In the present study, unopposed transdermal oestradiol induced a fall in total cholesterol while HDL-cholesterol levels remained unaltered. The effects of oestrogen replacement on serum triglycerides depend on the route of administration. While oral oestrogens induce hepatic synthesis of triglycerides resulting in a rise, transdermal oestradiol leads to a fall in triglyceride levels [8]. Our results are in agreement.
Sequential medroxyprogesterone acetate
The effects of oestradiol on serum lipids may be modified by the type, dose and route of administration of the progestagen used to counteract the oestrogen-induced endometrial hyperplasia [9]. Sequential medroxyprogesterone acetate did not exert a significant adverse influence on serum total cholesterol concentrations in our study.
Apart from natural progesterone and dydrogesterone, most progestagens have been reported to oppose the oestrogen-induced rise in HDL-cholesterol [1, 2]. In the present study, sequential medroxyprogesterone acetate had no significant influence on the concentrations of serum HDL-cholesterol. Whitcroft et al. have reported a significant reduction in HDL-cholesterol with continuous transdermal oestradiol (50 μg per day) and transdermal norethisterone acetate (250 μg per day for 14 days per cycle) [8]. In contrast, Erkkola et al. reported a significant increase in HDL-cholesterol after 12 months of transdermal oestradiol (50 μg per day) with a low dose of dydrogesterone (10 mg per day for 12 days per month) [10].
Medroxyprogesterone acetate did not significantly alter LDL-cholesterol concentrations. Recent studies suggest a similar lack of reversal of the potentially desirable small fall in LDL-cholesterol induced by transdermal oestrogen, with the use of sequential dydrogesterone and also with sequential transdermal norethisterone acetate [8, 10]. In agreement with other studies [4, 8], our results suggest that progestagens reduce serum triglyceride concentrations.

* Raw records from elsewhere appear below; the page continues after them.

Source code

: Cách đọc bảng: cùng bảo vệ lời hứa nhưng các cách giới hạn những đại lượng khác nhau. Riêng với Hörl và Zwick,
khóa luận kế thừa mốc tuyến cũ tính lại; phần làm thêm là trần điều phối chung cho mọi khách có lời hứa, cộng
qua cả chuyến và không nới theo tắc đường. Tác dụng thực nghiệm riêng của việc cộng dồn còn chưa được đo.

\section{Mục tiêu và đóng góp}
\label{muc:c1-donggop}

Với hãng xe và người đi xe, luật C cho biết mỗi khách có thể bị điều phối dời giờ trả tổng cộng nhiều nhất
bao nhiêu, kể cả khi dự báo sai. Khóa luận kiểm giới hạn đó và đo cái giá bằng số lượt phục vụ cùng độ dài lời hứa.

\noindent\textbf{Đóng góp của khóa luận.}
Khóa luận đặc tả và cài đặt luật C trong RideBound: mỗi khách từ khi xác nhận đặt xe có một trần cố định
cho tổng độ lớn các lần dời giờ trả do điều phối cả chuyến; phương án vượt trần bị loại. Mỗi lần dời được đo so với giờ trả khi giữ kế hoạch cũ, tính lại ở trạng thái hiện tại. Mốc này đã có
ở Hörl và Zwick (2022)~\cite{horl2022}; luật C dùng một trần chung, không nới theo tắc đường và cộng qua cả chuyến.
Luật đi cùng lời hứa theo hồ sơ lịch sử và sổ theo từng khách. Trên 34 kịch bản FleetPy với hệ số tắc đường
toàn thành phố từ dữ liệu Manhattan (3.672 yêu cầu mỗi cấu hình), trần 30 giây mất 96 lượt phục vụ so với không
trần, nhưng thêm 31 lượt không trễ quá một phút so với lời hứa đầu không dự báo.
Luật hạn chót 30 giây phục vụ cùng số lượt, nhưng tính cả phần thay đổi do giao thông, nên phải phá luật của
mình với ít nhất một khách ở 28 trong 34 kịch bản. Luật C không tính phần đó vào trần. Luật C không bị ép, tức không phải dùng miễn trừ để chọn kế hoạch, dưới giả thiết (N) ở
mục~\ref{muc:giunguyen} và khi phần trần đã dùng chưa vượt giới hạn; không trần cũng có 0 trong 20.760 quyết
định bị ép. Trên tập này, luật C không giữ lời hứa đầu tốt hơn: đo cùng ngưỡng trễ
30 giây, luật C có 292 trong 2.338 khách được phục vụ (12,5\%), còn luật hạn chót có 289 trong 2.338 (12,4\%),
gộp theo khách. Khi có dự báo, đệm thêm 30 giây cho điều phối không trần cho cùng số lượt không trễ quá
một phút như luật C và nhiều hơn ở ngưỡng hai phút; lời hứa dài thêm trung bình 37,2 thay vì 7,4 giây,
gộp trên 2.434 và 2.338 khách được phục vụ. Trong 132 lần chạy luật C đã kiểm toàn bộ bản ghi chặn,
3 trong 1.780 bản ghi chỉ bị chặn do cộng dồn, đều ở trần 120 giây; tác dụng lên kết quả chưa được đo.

In conclusion, transdermal oestradiol appears to induce mildly favourable changes in serum lipids and lipoproteins, and may be of particular benefit for women with hypertriglyceridaemia. Although caution must be exercised when making far-reaching conclusions from small numbers of observations, medroxyprogesterone acetate, in a dose of 10 mg per day for 12 days per month, does not appear to attenuate the cardioprotective effects of transdermal oestradiol.